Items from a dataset
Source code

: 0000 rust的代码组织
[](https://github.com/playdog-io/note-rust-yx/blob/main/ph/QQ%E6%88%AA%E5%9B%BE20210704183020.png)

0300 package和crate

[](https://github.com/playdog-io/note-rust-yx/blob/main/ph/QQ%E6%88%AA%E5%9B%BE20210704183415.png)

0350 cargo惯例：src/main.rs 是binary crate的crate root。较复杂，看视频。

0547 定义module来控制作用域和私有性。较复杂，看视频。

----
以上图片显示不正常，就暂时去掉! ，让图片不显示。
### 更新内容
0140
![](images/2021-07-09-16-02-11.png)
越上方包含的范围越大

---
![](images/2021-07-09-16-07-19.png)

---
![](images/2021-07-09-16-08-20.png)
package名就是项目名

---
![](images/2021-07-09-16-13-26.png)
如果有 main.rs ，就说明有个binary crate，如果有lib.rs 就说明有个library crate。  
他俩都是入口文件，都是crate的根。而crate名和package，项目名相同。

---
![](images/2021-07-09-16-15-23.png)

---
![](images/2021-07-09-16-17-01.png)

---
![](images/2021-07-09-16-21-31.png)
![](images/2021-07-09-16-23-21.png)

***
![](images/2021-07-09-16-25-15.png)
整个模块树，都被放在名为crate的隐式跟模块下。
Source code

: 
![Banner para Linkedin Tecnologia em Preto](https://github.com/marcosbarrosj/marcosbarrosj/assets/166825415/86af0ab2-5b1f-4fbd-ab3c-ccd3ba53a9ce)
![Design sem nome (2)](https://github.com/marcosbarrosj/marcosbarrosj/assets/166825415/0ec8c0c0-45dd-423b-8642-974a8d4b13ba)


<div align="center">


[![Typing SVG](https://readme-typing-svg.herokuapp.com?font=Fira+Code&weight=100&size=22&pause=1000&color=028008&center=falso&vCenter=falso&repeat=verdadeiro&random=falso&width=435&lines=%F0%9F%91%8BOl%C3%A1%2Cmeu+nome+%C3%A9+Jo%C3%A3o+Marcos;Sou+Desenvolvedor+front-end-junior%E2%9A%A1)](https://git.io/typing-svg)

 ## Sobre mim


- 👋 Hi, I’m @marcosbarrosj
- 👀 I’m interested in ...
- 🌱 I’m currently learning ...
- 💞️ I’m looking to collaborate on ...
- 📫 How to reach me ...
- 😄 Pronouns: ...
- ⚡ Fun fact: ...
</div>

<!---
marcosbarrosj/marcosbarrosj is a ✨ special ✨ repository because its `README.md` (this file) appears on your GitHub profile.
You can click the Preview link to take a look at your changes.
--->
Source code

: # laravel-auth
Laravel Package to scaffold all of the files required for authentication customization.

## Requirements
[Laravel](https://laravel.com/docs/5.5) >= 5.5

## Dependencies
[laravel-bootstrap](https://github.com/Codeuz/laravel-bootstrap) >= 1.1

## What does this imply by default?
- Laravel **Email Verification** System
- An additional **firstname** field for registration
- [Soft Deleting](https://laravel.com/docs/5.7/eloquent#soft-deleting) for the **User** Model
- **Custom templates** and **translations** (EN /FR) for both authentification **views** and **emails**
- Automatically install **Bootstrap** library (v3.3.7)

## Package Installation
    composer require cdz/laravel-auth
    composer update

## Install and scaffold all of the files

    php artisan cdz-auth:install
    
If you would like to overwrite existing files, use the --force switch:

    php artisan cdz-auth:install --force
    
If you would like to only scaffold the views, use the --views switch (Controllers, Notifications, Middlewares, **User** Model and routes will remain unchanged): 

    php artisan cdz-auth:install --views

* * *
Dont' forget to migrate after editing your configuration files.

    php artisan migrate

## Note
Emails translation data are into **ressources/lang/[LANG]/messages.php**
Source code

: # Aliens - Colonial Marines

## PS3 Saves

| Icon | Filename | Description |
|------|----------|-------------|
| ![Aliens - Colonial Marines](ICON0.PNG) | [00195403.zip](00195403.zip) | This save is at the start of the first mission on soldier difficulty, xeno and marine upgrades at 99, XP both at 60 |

** The problem **
An answer is complete only when it holds every line above containing the string "Model".

** Answer space **
- [Soft Deleting](https://laravel.com/docs/5.7/eloquent#soft-deleting) for the **User** Model
If you would like to only scaffold the views, use the --views switch (Controllers, Notifications, Middlewares, **User** Model and routes will remain unchanged): 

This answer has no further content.